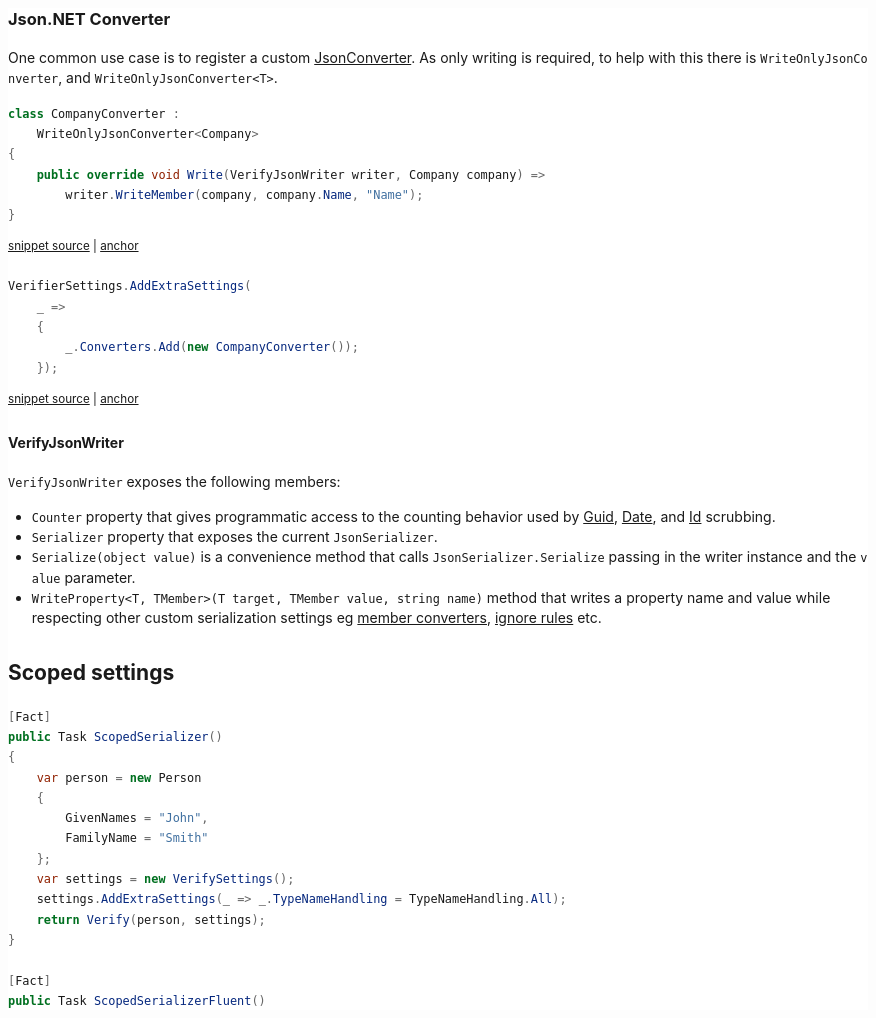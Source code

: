 

### Json.NET Converter

One common use case is to register a custom [JsonConverter](https://www.newtonsoft.com/json/help/html/CustomJsonConverter.htm). As only writing is required, to help with this there is `WriteOnlyJsonConverter`, and `WriteOnlyJsonConverter<T>`.


<a id='snippet-companyconverter'></a>
```cs
class CompanyConverter :
    WriteOnlyJsonConverter<Company>
{
    public override void Write(VerifyJsonWriter writer, Company company) =>
        writer.WriteMember(company, company.Name, "Name");
}
```
<sup><a href='/src/Verify.Tests/Snippets/Snippets.cs#L150-L159' title='Snippet source file'>snippet source</a> | <a href='#snippet-companyconverter' title='Start of snippet'>anchor</a></sup>



<a id='snippet-jsonconverter'></a>
```cs
VerifierSettings.AddExtraSettings(
    _ =>
    {
        _.Converters.Add(new CompanyConverter());
    });
```
<sup><a href='/src/Verify.Tests/Snippets/Snippets.cs#L139-L147' title='Snippet source file'>snippet source</a> | <a href='#snippet-jsonconverter' title='Start of snippet'>anchor</a></sup>



#### VerifyJsonWriter

`VerifyJsonWriter` exposes the following members:

 * `Counter` property that gives programmatic access to the counting behavior used by [Guid](#guids-are-scrubbed), [Date](#dates-are-scrubbed), and [Id](#numeric-ids-are-scrubbed) scrubbing.
 * `Serializer` property that exposes the current `JsonSerializer`.
 * `Serialize(object value)` is a convenience method that calls `JsonSerializer.Serialize` passing in the writer instance and the `value` parameter.
 * `WriteProperty<T, TMember>(T target, TMember value, string name)` method that writes a property name and value while respecting other custom serialization settings eg [member converters](#converting-a-member), [ignore rules](#ignoring-a-type) etc.


## Scoped settings


<a id='snippet-scopedserializer'></a>
```cs
[Fact]
public Task ScopedSerializer()
{
    var person = new Person
    {
        GivenNames = "John",
        FamilyName = "Smith"
    };
    var settings = new VerifySettings();
    settings.AddExtraSettings(_ => _.TypeNameHandling = TypeNameHandling.All);
    return Verify(person, settings);
}

[Fact]
public Task ScopedSerializerFluent()
```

* [Try it]
Show each line in the data where the string "Task" appears.

* [Final answer]
public Task ScopedSerializer()
public Task ScopedSerializerFluent()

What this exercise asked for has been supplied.